This particular area of the Mediterranean offers unique insight into an ancient landscape, the product of thousands of years of interaction between humans and the environment stretching back as far as 8000 BC. Low intensity management of this cultural landscape has supported a range of now characteristic wildlife. But in recent years, this landscape has become fragmented through intensive agriculture, land abandonment and unsustainable development. In fact, habitat fragmentation is now the main driver of wildlife decline in Europe. 

The sensitive management of an organic vineyard allows enhancement and re-creation of the characteristic semi-natural cultural landscape of this part of the Mediterranean: a landscape of low intensity agricultural crops, aromatic scrub (garrigue and maquis), dry grassland and forest patches. By undertaking some specific interventions, such as the creation of nesting places and a pond, wildlife populations can be further enhanced. This in turn will provide a biodiverse landscape that sustains soils and reduces the need for pest control.
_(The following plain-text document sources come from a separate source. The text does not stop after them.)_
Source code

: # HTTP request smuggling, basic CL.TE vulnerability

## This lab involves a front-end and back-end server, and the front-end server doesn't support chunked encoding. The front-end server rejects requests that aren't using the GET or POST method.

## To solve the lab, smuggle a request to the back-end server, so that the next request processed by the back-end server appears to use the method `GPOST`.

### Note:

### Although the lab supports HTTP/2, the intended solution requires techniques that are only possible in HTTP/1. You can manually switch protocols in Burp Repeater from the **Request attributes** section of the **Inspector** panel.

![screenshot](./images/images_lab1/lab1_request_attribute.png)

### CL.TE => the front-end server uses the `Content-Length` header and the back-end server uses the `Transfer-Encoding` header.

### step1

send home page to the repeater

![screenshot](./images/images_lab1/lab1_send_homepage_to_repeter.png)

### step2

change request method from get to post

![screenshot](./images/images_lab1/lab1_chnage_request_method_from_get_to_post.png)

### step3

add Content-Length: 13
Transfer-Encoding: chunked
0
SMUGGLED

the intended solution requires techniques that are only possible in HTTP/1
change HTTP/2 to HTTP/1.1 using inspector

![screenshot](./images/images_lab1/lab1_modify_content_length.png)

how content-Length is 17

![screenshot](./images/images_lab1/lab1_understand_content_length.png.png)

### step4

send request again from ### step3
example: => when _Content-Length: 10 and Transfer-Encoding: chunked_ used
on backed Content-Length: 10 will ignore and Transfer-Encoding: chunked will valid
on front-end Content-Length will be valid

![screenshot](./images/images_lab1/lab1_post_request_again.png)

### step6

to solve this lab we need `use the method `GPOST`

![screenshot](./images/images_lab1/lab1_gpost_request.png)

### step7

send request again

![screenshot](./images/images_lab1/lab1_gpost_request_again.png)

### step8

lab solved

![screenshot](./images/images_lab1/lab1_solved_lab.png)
The visitor facilities in the winery itself will also provide a great opportunity to promote wildlife to visitors – both at the visitor centre and through walking tours around the surrounding landscape.

Part restoration, part advocacy, this is an ambitious long-term project that will unfold over several years. 

The plans for El Grau de L’Inquisidor are focused around the following six objectives:

  • Improve the natural environment – primarily through habitat management and creation with some specialist interventions for particular species.
  • Improve the landscape – maintain woodland areas, landscape the road, recreate grassland areas and look after the stone walls. 
  • Implement sustainability measures – in relation to the winery around organic waste and water treatment.
  • Provide education for visitors – at the visitor centre and through the provision of a well-interpreted self-guided trail.
  • Launch an apprenticeship programme – take on a three local trainees as part of the implementation programme.
  • Design and support a mapping and survey programme – undertake a habitat survey, baseline ecological survey, fixed point photography and on-going monitoring.

PDHCT is proud to support this unique project. We look forward to monitoring its progress over the next five years.